Tuesday, August 05, 2008

The Tornado Comes To Chicago.


Last night, Chicago got hit by a tornado. It was pretty spectacular.

This particular storm rolled over Evanston around 7:45pm, while I was at the first read-through for "Vaudeville & Vixens". While we were working our way through the "Doctor Sketch & Doctor Plumber" scene, we heard a series of thunderclaps that made everyone around the table shake a little bit. We briefly considered pausing the reading, but we were very safe in the theater, so there was no point in stopping our work. During the 15 min break, I ran out in the rain to get a bottled water and a candybar from the corner newsstand. I stood, briefly, under the railway underpass, with a nice view of a big swatch of sky, watching the lightning strobe and arc through the sky.



After rehearsal, Miss Denita drove me south down into the city and it seemed as if the worst of the storm had passed. Indeed, when I got out of her car at Lawrence to catch the bus, it had almost stopped raining entirely and even the wind and lightning had moved off. On the bus ride down Lawrence, I returned Jenn's call to find out that she was without power in her apartment, watching the storm roll over. We chatted, keeping her entertained in the darkness, while I walked south on Lincoln Ave. Oddly enough, I could see lightning and storming off in the distance and there was a very slight rain for the whole walk home. It was as if the storm had receded for just the short bit of time that I needed to get home.

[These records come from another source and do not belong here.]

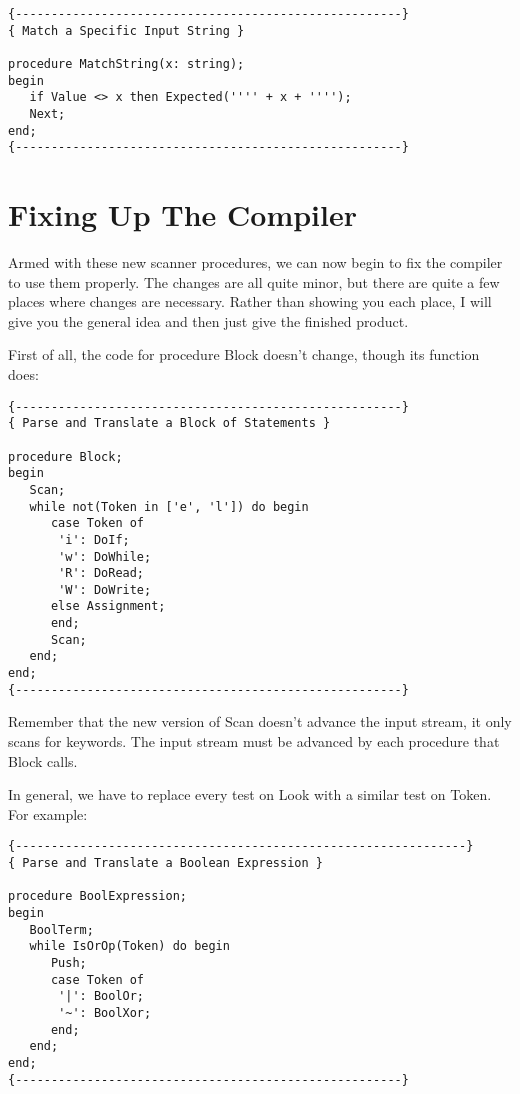 \begin{verbatim}
{------------------------------------------------------}
{ Match a Specific Input String }

procedure MatchString(x: string);
begin
   if Value <> x then Expected('''' + x + '''');
   Next;
end;
{------------------------------------------------------}
\end{verbatim}

\section{Fixing Up The Compiler}

Armed with these new scanner procedures, we can now begin  to fix the compiler to  use  them  properly. The changes are all quite minor, but  there  are quite a  few  places  where  changes  are necessary. Rather than  showing  you each place, I will give you the general idea and then just give the finished product.

First of all, the code for procedure Block doesn't change, though its function does:

\begin{verbatim}
{------------------------------------------------------}
{ Parse and Translate a Block of Statements }

procedure Block;
begin
   Scan;
   while not(Token in ['e', 'l']) do begin
      case Token of
       'i': DoIf;
       'w': DoWhile;
       'R': DoRead;
       'W': DoWrite;
      else Assignment;
      end;
      Scan;
   end;
end;
{------------------------------------------------------}
\end{verbatim}

Remember that the new version of Scan doesn't  advance  the input stream, it only  scans  for  keywords. The input stream must be advanced by each procedure that Block calls.

In general, we have to replace every test on Look with  a similar test on Token. For example:

\begin{verbatim}
{---------------------------------------------------------------}
{ Parse and Translate a Boolean Expression }

procedure BoolExpression;
begin
   BoolTerm;
   while IsOrOp(Token) do begin
      Push;
      case Token of
       '|': BoolOr;
       '~': BoolXor;
      end;
   end;
end;
{------------------------------------------------------}
\end{verbatim}


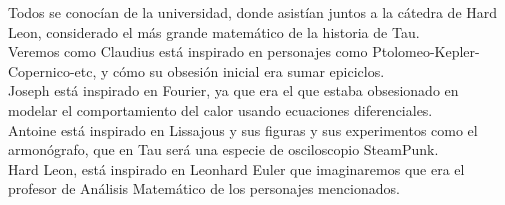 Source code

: \documentclass[preview]{standalone}
\begin{document}
\begin{center}
Todos se conocían de la universidad, donde asistían juntos a la cátedra de Hard Leon, considerado el más grande matemático de la historia de Tau.
$$ $$ 
Veremos como Claudius está inspirado en personajes como Ptolomeo-Kepler-Copernico-etc, y cómo su obsesión inicial era sumar epiciclos.  
$$ $$ 
Joseph está inspirado en Fourier, ya que era el que estaba obsesionado en modelar el comportamiento del calor usando ecuaciones diferenciales.  
$$ $$ 
Antoine está inspirado en Lissajous y sus figuras y sus experimentos como el armonógrafo, que en Tau será una especie de osciloscopio SteamPunk.
$$ $$ 
Hard Leon, está inspirado en Leonhard Euler que imaginaremos que era el profesor de Análisis Matemático de los personajes mencionados.

$$ $$
\end{center}
\end{document}
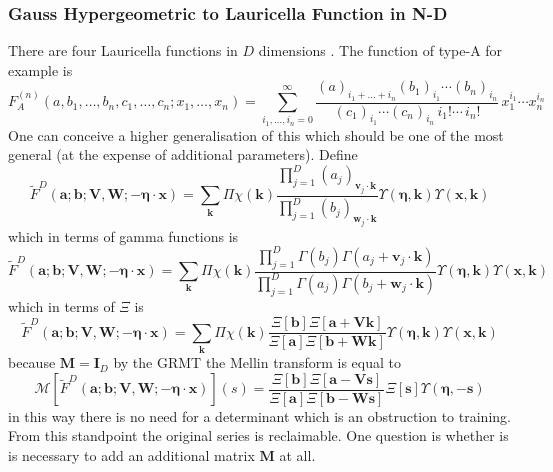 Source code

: \documentclass[journal=jcisd8,manuscript=article,layout=onecolumn,pdftex,floatfix,amsmath,amssymb,10pt]{achemso}
\begin{document}
\subsubsection{Gauss Hypergeometric to Lauricella Function in N-D}
There are four Lauricella functions in $D$ dimensions \cite{}. The function of type-A for example is
\begin{equation}
F_A^{(n)}(a, b_1,\ldots,b_n, c_1,\ldots,c_n; x_1,\ldots,x_n) = 
\sum_{i_1,\ldots,i_n=0}^{\infty} \frac{(a)_{i_1+\ldots+i_n} (b_1)_{i_1} \cdots (b_n)_{i_n}} {(c_1)_{i_1} \cdots (c_n)_{i_n} \,i_1! \cdots \,i_n!} \,x_1^{i_1} \cdots x_n^{i_n}
\end{equation}
One can conceive a higher generalisation of this which should be one of the most general (at the expense of additional parameters). Define
\begin{equation}
\tilde{F}^{D}(\mathbf{a};\mathbf{b};\mathbf{V,W};-\boldsymbol\eta \cdot\mathbf{x}) = \sum_{\mathbf{k}} \Pi\chi(\mathbf{k})\frac{\prod_{j=1}^D (a_j)_{\mathbf{v}_j \cdot \mathbf{k}}}{\prod_{j=1}^D (b_j)_{\mathbf{w}_j \cdot \mathbf{k}}} \Upsilon(\boldsymbol\eta,\mathbf{k})\Upsilon(\mathbf{x},\mathbf{k})
\end{equation}
which in terms of gamma functions is 
\begin{equation}
\tilde{F}^{D}(\mathbf{a};\mathbf{b};\mathbf{V,W};-\boldsymbol\eta \cdot\mathbf{x}) = \sum_{\mathbf{k}} \Pi\chi(\mathbf{k})\frac{\prod_{j=1}^D \Gamma(b_j)\Gamma(a_j + \mathbf{v}_j\cdot \mathbf{k})}{\prod_{j=1}^D \Gamma(a_j)\Gamma(b_j+\mathbf{w}_j\cdot \mathbf{k})} \Upsilon(\boldsymbol\eta,\mathbf{k})\Upsilon(\mathbf{x},\mathbf{k})
\end{equation}
which in terms of $\Xi$ is
\begin{equation}
\tilde{F}^{D}(\mathbf{a};\mathbf{b};\mathbf{V,W};-\boldsymbol\eta \cdot\mathbf{x}) = \sum_{\mathbf{k}} \Pi\chi(\mathbf{k})\frac{\Xi[\mathbf{b}]\Xi[\mathbf{a}+\mathbf{Vk}]}{\Xi[\mathbf{a}]\Xi[\mathbf{b+Wk}]} \Upsilon(\boldsymbol\eta,\mathbf{k})\Upsilon(\mathbf{x},\mathbf{k})
\end{equation}
because $\mathbf{M}=\mathbf{I}_D$ by the GRMT the Mellin transform is equal to \begin{equation}
\mathcal{M}[\tilde{F}^{D}(\mathbf{a};\mathbf{b};\mathbf{V,W};-\boldsymbol\eta \cdot\mathbf{x})](s) = \frac{\Xi[\mathbf{b}]\Xi[\mathbf{a}-\mathbf{Vs}]}{\Xi[\mathbf{a}]\Xi[\mathbf{b-Ws}]}\Xi[\mathbf{s}]\Upsilon(\boldsymbol\eta,-\mathbf{s})
\end{equation}
in this way there is no need for a determinant which is an obstruction to training. From this standpoint the original series is reclaimable. One question is whether is is necessary to add an additional matrix $\mathbf{M}$ at all.
\end{document}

Because the heavens opened up and dumped rain on us, when I got home and had taken Maggie out for a quick pee. I stopped in the doorway of my backyard, still chatting with Jenn, to watch the lightning wildly flash through the sky. The wind picked up and the big tree behind my house swayed and danced in the rain. I've never seen that particular tree get that active before. I pulled up a chair from the backporch and sat in the doorway, watching the storm grow in intensity.

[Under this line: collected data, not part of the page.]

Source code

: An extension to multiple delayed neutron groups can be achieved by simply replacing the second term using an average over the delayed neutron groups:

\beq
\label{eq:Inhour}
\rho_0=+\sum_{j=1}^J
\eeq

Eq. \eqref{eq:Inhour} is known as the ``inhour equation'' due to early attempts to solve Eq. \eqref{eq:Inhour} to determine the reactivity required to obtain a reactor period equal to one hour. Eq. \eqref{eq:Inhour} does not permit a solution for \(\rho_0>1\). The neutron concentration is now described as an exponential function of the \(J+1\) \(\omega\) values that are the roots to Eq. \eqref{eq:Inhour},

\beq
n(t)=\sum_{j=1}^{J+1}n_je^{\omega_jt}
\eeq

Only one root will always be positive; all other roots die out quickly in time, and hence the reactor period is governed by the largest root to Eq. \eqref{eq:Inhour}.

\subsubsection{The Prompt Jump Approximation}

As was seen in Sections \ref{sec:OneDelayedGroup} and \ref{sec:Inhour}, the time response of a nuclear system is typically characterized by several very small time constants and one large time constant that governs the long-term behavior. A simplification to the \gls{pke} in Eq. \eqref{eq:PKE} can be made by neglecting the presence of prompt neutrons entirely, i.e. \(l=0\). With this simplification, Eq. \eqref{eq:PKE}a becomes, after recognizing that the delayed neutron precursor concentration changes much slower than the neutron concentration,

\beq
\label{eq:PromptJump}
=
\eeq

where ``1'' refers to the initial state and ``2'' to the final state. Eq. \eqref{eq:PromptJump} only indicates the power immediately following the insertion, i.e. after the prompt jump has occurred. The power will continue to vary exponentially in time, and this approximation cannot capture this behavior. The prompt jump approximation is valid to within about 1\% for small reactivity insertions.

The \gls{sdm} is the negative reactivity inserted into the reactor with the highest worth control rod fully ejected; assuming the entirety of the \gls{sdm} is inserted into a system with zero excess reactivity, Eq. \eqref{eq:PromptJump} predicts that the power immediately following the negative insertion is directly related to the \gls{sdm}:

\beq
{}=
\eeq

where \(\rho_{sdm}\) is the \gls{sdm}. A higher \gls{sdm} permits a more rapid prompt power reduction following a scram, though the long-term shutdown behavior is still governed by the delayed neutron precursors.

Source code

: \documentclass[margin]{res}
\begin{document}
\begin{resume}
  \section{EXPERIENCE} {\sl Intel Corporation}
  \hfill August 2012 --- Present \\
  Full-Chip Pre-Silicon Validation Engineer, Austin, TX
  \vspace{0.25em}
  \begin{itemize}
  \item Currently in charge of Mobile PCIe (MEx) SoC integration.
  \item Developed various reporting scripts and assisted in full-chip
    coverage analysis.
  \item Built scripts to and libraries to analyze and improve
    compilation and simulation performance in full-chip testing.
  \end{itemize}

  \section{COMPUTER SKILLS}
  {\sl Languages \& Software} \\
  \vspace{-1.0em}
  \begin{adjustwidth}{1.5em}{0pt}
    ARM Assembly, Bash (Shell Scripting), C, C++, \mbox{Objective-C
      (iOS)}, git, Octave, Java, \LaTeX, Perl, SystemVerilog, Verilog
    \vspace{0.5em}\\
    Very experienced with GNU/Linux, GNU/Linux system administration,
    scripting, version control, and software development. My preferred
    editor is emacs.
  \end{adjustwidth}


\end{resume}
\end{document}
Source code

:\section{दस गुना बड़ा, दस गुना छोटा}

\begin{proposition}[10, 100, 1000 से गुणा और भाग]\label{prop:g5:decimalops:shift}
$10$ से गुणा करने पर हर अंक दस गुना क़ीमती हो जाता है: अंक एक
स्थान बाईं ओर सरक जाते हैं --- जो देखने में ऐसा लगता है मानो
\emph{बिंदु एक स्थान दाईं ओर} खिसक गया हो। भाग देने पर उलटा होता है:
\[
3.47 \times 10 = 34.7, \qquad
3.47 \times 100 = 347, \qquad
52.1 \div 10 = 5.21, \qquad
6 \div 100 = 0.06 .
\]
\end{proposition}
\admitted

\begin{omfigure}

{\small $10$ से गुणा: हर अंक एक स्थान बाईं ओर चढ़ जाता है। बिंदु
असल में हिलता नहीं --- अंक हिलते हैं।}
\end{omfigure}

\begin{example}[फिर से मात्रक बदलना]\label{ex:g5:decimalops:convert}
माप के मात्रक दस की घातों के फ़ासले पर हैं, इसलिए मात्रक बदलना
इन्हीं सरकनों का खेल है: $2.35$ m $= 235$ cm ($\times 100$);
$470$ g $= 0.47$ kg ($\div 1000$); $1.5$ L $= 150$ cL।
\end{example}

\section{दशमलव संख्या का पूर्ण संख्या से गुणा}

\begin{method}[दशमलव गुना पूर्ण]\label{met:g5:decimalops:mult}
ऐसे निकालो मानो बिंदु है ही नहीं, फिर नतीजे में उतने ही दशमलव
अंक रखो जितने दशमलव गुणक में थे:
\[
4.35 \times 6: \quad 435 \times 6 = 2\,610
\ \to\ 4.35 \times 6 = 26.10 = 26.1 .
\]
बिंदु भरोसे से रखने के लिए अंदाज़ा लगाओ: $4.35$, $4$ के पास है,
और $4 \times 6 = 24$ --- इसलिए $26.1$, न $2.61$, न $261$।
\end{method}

And it did. First the lightning got closer and closer. Giant, powerful stabs of electricity that blossomed down from the clouds and shot tendrils of lightning off at odd angles. The wind blew with gale force intensity and drove the pounding rain down. A hard, heavy rain that hung in curtains across the backyard. It was one of the most powerful storms I'd ever seen.




Jenn and I tracked the storms progress as it marched steadily across the city. I got the wind and rain first and then it hit in Jenn's neighborhood. I would get a fierce lightning flash and thundercrap and there would be a short delay and Jenn would hear the thunder off in the distance. Or I would see a flash of lightning off in the distance and then hear the tear of instant thunder in the phone and Jenn would yelp "Holy Shit!"

Maggie was with me the whole time. She was, of course, stone-shitting terrified by the whole affair. She alternated her time between pacing by the stairs, hiding under my chair and trying to climb up into my lap. She was in my lap, paws clawing at my pants, when a lightning strike hit right by the house and blew out two different transformers on our block. The lightning and thunder hit instantly for that one and there was a bright, daylight strobe of light and then a pop and crash and the tree behind my house glowed green in an extended arc of light shooting out of the transformer. Half a block away, down the alley another transformer blew, shooting a rain of sparks that quickly died out and then the same pop, crash and flash of green light. That was pretty scary shit. Maggie nearly jumped out of her fur and I thought, "Well, that was close enough for me" and Maggie and I went upstairs for a treat of Beggin' Strips for her and a small dollop of ice cream for me. Jenn ended the call because she was scared of killing her phone with no way to recharge it. I settled down with a book and read until the storm passed over completely.

For a time though, while I was out in the rain, that was one of the most exciting and beautiful storms I'd ever seen. It was a thrill to watch and would've been even more exciting to lay out in the rain, out in some field, feeling the rain smack on your skin on a warm summer night, losing your sense of self in the intense, godly display of power and random, fateless, spectacular destruction.

Cheers all,
Mr.B

2 comments:

Crescent said...

No tornados hit Chicago. There was maybe one in the burbs.

Jady?

J said...

Thunder doesn't 'hit' ever. In fact, it's not even a singular phenomenon.

how the hell does rain 'hang in curtains'?